IRA Beneficiary

Have been receiving many beneficiary update requests with spouse as primary and many paragraphs for contingent beneficiary. My custodian has no issue adopting the verbiage for contingent but find many 401k plans and other IRA custodians are wanting either a human or entity not a attached paragraph.

Most of these cases the intent is to create sub trusts for each child due to age disparity but should IRA stretch change to 10 years and there are no spend thrift provisions or specifics on accessibility of the IRA funds then I don’t see what would be wrong with simply naming the clients Trust as contingent and assuming it’s qualified see-through it to name each bene as their own Bene IRA.

If a trust names the clients 2 adult children as 50/50 bene but per trust language one child’s portion is to go into a Special Needs Trust,, is this trust still considered a see-through Trust?
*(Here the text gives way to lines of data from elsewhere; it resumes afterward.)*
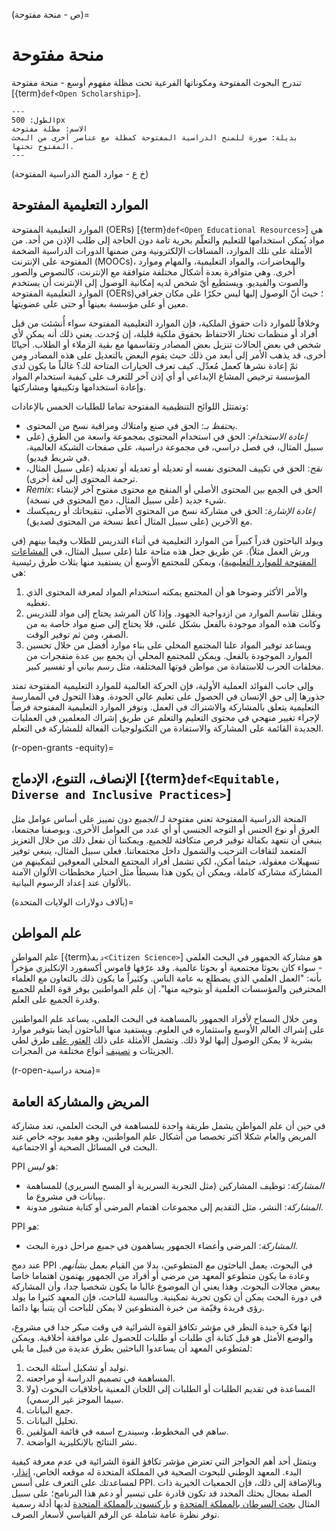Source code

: (ص - منحة مفتوحة)=
# منحة مفتوحة

تندرج البحوث المفتوحة ومكوناتها الفرعية تحت مظلة مفهوم أوسع - منحة مفتوحة [{term}`def<Open Scholarship>`].

```{figure} ../../figures/open-umbrella.png
---
الطول: 500px
الاسم: مظلة مفتوحة
بديلة: صورة للمنح الدراسية المفتوحة كمظلة مع عناصر أخرى من البحث المفتوح تحتها.
---
```

(خ ع - موارد المنح الدراسية المفتوحة)
## الموارد التعليمية المفتوحة

الموارد التعليمية المفتوحة (OERs) [{term}`def<Open Educational Resources>`] هي مواد يُمكن استخدامها للتعليم والتعلّم بحرية تامة دون الحاجة إلى طلب الإذن من أحد. من الأمثلة على تلك الموارد، المساقات الإلكترونية ومن ضمنها الدورات الدراسية الضخمة المفتوحة على الإنترنت (MOOCs)، والمحاضرات، والمواد التعليمية، والمهام وموارد أُخرى. وهي متوافرة بعدة أشكال مختلفة متوافقة مع الإنترنت، كالنصوص والصور والصوت والفيديو. ويستطيع أيّ شخص لديه إمكانية الوصول إلى الإنترنت أن يستخدم الموارد التعليمية المفتوحة (OERs)؛ حيث أنّ الوصول إليها ليس حكرًا على مكان جغرافي معين أو على مؤسسة بعينها أو حتى على عضويتها.

وخلافاً للموارد ذات حقوق الملكية، فإن الموارد التعليمية المفتوحة سواء أُنشئت من قبل أفراد أو منظمات تختار الاحتفاظ بحقوق ملكية قليلة، إن وُجدت. يعني ذلك أنه يمكن لأي شخص في بعض الحالات تنزيل بعض المصادر وتقاسمها مع بقية الزملاء أو الطلاب. أحيانًا أخرى، قد يذهب الأمر إلى أبعد من ذلك حيث يقوم البعض بالتعديل على هذه المصادر ومن ثمّ إعادة نشرها كعمل مُعدّل. كيف تعرف الخيارات المتاحة لك؟ غالباً ما يكون لدى المؤسسة ترخيص المشاع الإبداعي أو أي إذن آخر للتعرف على كيفية استخدام المواد وإعادة استخدامها وتكييفها ومشاركتها.

وتمتثل اللوائح التنظيمية المفتوحة تماما للطلبات الخمس بالإعادات:

- _يحتفظ بـ_: الحق في صنع وامتلاك ومراقبة نسخ من المحتوى.
- _إعادة الاستخدام_: الحق في استخدام المحتوى بمجموعة واسعة من الطرق (على سبيل المثال، في فصل دراسي، في مجموعة دراسية، على صفحات الشبكة العالمية، في شريط فيديو).
- _نقح_: الحق في تكييف المحتوى نفسه أو تعديله أو تعديله أو تعديله (على سبيل المثال، ترجمة المحتوى إلى لغة أخرى).
- _Remix_: الحق في الجمع بين المحتوى الأصلي أو المنقح مع محتوى مفتوح آخر لإنشاء شيء جديد (على سبيل المثال، دمج المحتوى في نسخة).
- _إعادة الإشارة_: الحق في مشاركة نسخ من المحتوى الأصلي، تنقيحاتك أو ريميكسك مع الآخرين (على سبيل المثال أعط نسخة من المحتوى لصديق).

ويولد الباحثون قدراً كبيراً من الموارد التعليمية في أثناء التدريس للطلاب وفيما بينهم (في ورش العمل مثلاً). عن طريق جعل هذه متاحة علنا (على سبيل المثال، في [المشاعات المفتوحة للموارد التعليمية](https://www.oercommons.org/))، ويمكن للمجتمع الأوسع أن يستفيد منها بثلاث طرق رئيسية هي:

1. والأمر الأكثر وضوحا هو أن المجتمع يمكنه استخدام المواد لمعرفة المحتوى الذي تغطيه.
2. ويقلل تقاسم الموارد من ازدواجية الجهود. وإذا كان المرشد يحتاج إلى مواد للتدريس وكانت هذه المواد موجودة بالفعل بشكل علني، فلا يحتاج إلى صنع مواد خاصة به من الصفر، ومن ثم توفير الوقت.
3. ويساعد توفير المواد علنا المجتمع المحلي على بناء موارد أفضل من خلال تحسين الموارد الموجودة بالفعل. ويمكن للمجتمع المحلي أن يجمع بين عدة متفجرات من مخلفات الحرب للاستفادة من مواطن قوتها المختلفة، مثل رسم بياني أو تفسير كبير.

وإلى جانب الفوائد العملية الأولية، فإن الحركة العالمية للموارد التعليمية المفتوحة تمتد جذورها إلى حق الإنسان في الحصول على تعليم عالي الجودة. وهذا التحول في الممارسة التعليمية يتعلق بالمشاركة والاشتراك في العمل. وتوفر الموارد التعليمية المفتوحة فرصاً لإجراء تغيير منهجي في محتوى التعليم والتعلم عن طريق إشراك المعلمين في العمليات الجديدة القائمة على المشاركة والاستفادة من التكنولوجيات الفعالة للمشاركة في التعلم.

(r-open-grants -equity)=
## الإنصاف، التنوع، الإدماج [{term}`def<Equitable, Diverse and Inclusive Practices>`]

المنحة الدراسية المفتوحة تعني مفتوحة لـ *الجميع* دون تمييز على أساس عوامل مثل العرق أو نوع الجنس أو التوجه الجنسي أو أي عدد من العوامل الأخرى. وبوصفنا مجتمعا، ينبغي أن نتعهد بكفالة توفير فرص متكافئة للجميع. ويمكننا أن نفعل ذلك من خلال التعزيز المتعمد لثقافات الترحيب والشمول داخل مجتمعاتنا. فعلى سبيل المثال، ينبغي توفير تسهيلات معقولة، حيثما أمكن، لكي تشمل أفراد المجتمع المحلي المعوقين لتمكينهم من المشاركة مشاركة كاملة، ويمكن أن يكون هذا بسيطاً مثل اختيار مخططات الألوان الآمنة بالألوان عند إعداد الرسوم البيانية.

(بآلاف دولارات الولايات المتحدة)=
## علم المواطن

علم المواطن [{term}`ديف<Citizen Science>`] هو مشاركة الجمهور في البحث العلمي - سواء كان بحوثا مجتمعية أو بحوثا عالمية. وقد عرّفها قاموس أكسفورد الإنكليزي مؤخراً بأنه: "العمل العلمي الذي يضطلع به عامة الناس. وكثيراً ما يكون ذلك بالتعاون مع العلماء المحترفين والمؤسسات العلمية أو بتوجيه منها". إن علم المواطنين يوفر قوة العلم للجميع وقدرة الجميع على العلم.

ومن خلال السماح لأفراد الجمهور بالمساهمة في البحث العلمي، يساعد علم المواطنين على إشراك العالم الأوسع واستثماره في العلوم. ويستفيد منها الباحثون أيضا بتوفير موارد بشرية لا يمكن الوصول إليها لولا ذلك. وتشمل الأمثلة على ذلك [العثور على](https://citizensciencegames.com/games/eterna/) طرق لطي الجزيئات و [تصنيف](https://www.zooniverse.org/) أنواع مختلفة من المجرات.

(r-open-منحة دراسية)=
## المريض والمشاركة العامة

في حين أن علم المواطن يشمل طريقة واحدة للمساهمة في البحث العلمي، تعد مشاركة المريض والعام شكلا أكثر تخصصا من أشكال علم المواطنين، وهو مفيد بوجه خاص عند البحث في المسائل الصحية أو الاجتماعية.

PPI هو *ليس*:
- _المشاركة_: توظيف المشاركين (مثل التجربة السريرية أو المسح السريري) للمساهمة ببيانات في مشروع ما.
- _المشاركة_: النشر، مثل التقديم إلى مجموعات اهتمام المرضى أو كتابة منشور مدونة.

PPI *هو*:
- _المشاركة_: المرضى وأعضاء الجمهور يساهمون في *جميع* مراحل دورة البحث.

عند دمج PPI في البحوث، يعمل الباحثون *مع* المتطوعين، بدلا من القيام بعمل *بشأنهم*. وعادة ما يكون متطوعو المعهد من مرضى أو أفراد من الجمهور يهتمون اهتماما خاصا ببعض مجالات البحوث. وهذا يعني أن الموضوع غالبا ما يكون شخصيا جدا، وأن المشاركة في دورة البحث يمكن أن تكون تجربة تمكينية. وبالنسبة للباحث، فإن المعهد كثيرا ما يولد رؤى فريدة وقيّمة من خبرة المتطوعين لا يمكن للباحث أن يتنبأ بها دائما.

إنها فكرة جيدة النظر في مؤشر تكافؤ القوة الشرائية في وقت مبكر جدا في مشروع، والوضع الأمثل هو قبل كتابة أي طلبات أو طلبات للحصول على موافقة أخلاقية. ويمكن لمتطوعي المعهد أن يساعدوا الباحثين بطرق عديدة من قبيل ما يلي:
1. توليد أو تشكيل أسئلة البحث.
2. المساهمة في تصميم الدراسة أو مراجعته.
3. المساعدة في تقديم الطلبات أو الطلبات إلى اللجان المعنية بأخلاقيات البحوث (ولا سيما الموجز غير الرسمي).
4. جمع البيانات.
5. تحليل البيانات.
6. ساهم في المخطوط، وسيندرج اسمه في قائمة المؤلفين.
7. نشر النتائج بالإنكليزية الواضحة.

ويتمثل أحد أهم الحواجز التي تعترض مؤشر تكافؤ القوة الشرائية في عدم معرفة كيفية البدء. المعهد الوطني للبحوث الصحية في المملكة المتحدة له موقعه الخاص، [إنذار](https://www.invo.org.uk/)، لمساعدتك على التعرف على أسس PPI. وبالإضافة إلى ذلك، فإن الجمعيات الخيرية ذات الصلة بمجال بحثك المحدد قد تكون قادرة على تيسير أو دعم هذا البرنامج؛ على سبيل المثال [بحث السرطان بالمملكة المتحدة](https://www.cancerresearchuk.org/funding-for-researchers/patient-involvement-toolkit-for-researchers) و [باركنسون بالمملكة المتحدة](https://www.parkinsons.org.uk/research/patient-and-public-involvement-ppi) لديها أدلة رسمية توفر نظرة عامة شاملة عن الرقم القياسي لأسعار الصرف.
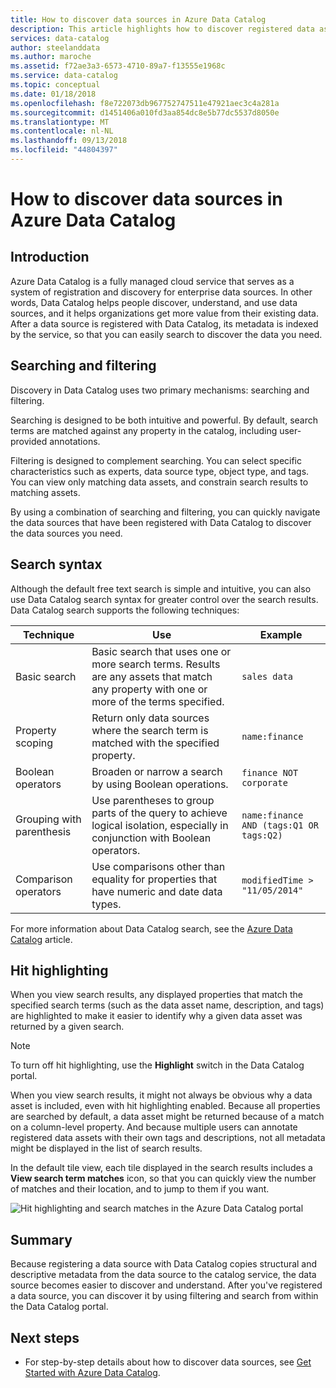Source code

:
 ```yaml
---
title: How to discover data sources in Azure Data Catalog
description: This article highlights how to discover registered data assets with Azure Data Catalog, including searching and filtering and using the hit highlighting capabilities of the Azure Data Catalog portal.
services: data-catalog
author: steelanddata
ms.author: maroche
ms.assetid: f72ae3a3-6573-4710-89a7-f13555e1968c
ms.service: data-catalog
ms.topic: conceptual
ms.date: 01/18/2018
ms.openlocfilehash: f8e722073db967752747511e47921aec3c4a281a
ms.sourcegitcommit: d1451406a010fd3aa854dc8e5b77dc5537d8050e
ms.translationtype: MT
ms.contentlocale: nl-NL
ms.lasthandoff: 09/13/2018
ms.locfileid: "44804397"
---
```

# <a name="how-to-discover-data-sources-in-azure-data-catalog"></a>How to discover data sources in Azure Data Catalog
## <a name="introduction"></a>Introduction
Azure Data Catalog is a fully managed cloud service that serves as a system of registration and discovery for enterprise data sources. In other words, Data Catalog helps people discover, understand, and use data sources, and it helps organizations get more value from their existing data. After a data source is registered with Data Catalog, its metadata is indexed by the service, so that you can easily search to discover the data you need.

## <a name="searching-and-filtering"></a>Searching and filtering
Discovery in Data Catalog uses two primary mechanisms: searching and filtering.

Searching is designed to be both intuitive and powerful. By default, search terms are matched against any property in the catalog, including user-provided annotations.

Filtering is designed to complement searching. You can select specific characteristics such as experts, data source type, object type, and tags. You can view only matching data assets, and constrain search results to matching assets.

By using a combination of searching and filtering, you can quickly navigate the data sources that have been registered with Data Catalog to discover the data sources you need.

## <a name="search-syntax"></a>Search syntax
Although the default free text search is simple and intuitive, you can also use Data Catalog search syntax for greater control over the search results. Data Catalog search supports the following techniques:

| Technique | Use | Example |
| --- | --- | --- |
| Basic search |Basic search that uses one or more search terms. Results are any assets that match any property with one or more of the terms specified. |`sales data` |
| Property scoping |Return only data sources where the search term is matched with the specified property. |`name:finance` |
| Boolean operators |Broaden or narrow a search by using Boolean operations. |`finance NOT corporate` |
| Grouping with parenthesis |Use parentheses to group parts of the query to achieve logical isolation, especially in conjunction with Boolean operators. |`name:finance AND (tags:Q1 OR tags:Q2)` |
| Comparison operators |Use comparisons other than equality for properties that have numeric and date data types. |`modifiedTime > "11/05/2014"` |

For more information about Data Catalog search, see the [Azure Data Catalog](https://msdn.microsoft.com/library/azure/mt267594.aspx) article.

## <a name="hit-highlighting"></a>Hit highlighting
When you view search results, any displayed properties that match the specified search terms (such as the data asset name, description, and tags) are highlighted to make it easier to identify why a given data asset was returned by a given search.

> [!NOTE]
> To turn off hit highlighting, use the **Highlight** switch in the Data Catalog portal.
>
>

When you view search results, it might not always be obvious why a data asset is included, even with hit highlighting enabled. Because all properties are searched by default, a data asset might be returned because of a match on a column-level property. And because multiple users can annotate registered data assets with their own tags and descriptions, not all metadata might be displayed in the list of search results.

In the default tile view, each tile displayed in the search results includes a **View search term matches** icon, so that you can quickly view the number of matches and their location, and to jump to them if you want.

 ![Hit highlighting and search matches in the Azure Data Catalog portal](./media/data-catalog-how-to-discover/search-matches.png)

## <a name="summary"></a>Summary
Because registering a data source with Data Catalog copies structural and descriptive metadata from the data source to the catalog service, the data source becomes easier to discover and understand. After you've registered a data source, you can discover it by using filtering and search from within the Data Catalog portal.

## <a name="next-steps"></a>Next steps
* For step-by-step details about how to discover data sources, see [Get Started with Azure Data Catalog](data-catalog-get-started.md).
All trust beneficiaries must be individuals to qualify as a see-through but always assumed this was more related to charities and not a human’s portion going into a trust such as a Special Needs Trust or Spend Thrift Trust.



  • At the very least, in order to use the life expectancies of the oldest beneficiary of each sub trust, the sub trusts must be specifically listed on the IRA beneficiary clause. An SNT could be one of the listed trust beneficiaries. If only a master trust that happens to include provisions for splitting into sub trusts is named on the IRA, then the oldest beneficiary of all sub trusts would determine the RMD for all. As you indicated, if the oldest beneficiary still resulted in a stretch over 10 years, and the Secure or similar stretch restriction became law, there would be no stretch benefit resulting from treatment of each sub trust as a separate account. That said, I believe that the beneficiary of an SNT would usually be exempt from the 10 year limit. In that situation, it would probably be safer to partition the IRA into one account naming the SNT as beneficiary, and combine the others.
  • Naming 3 sub trusts created by the master trust would probably result in more custodians balking at accepting a more lengthly and complex beneficiary designation, including some that would not have a problem if just a single trust was named.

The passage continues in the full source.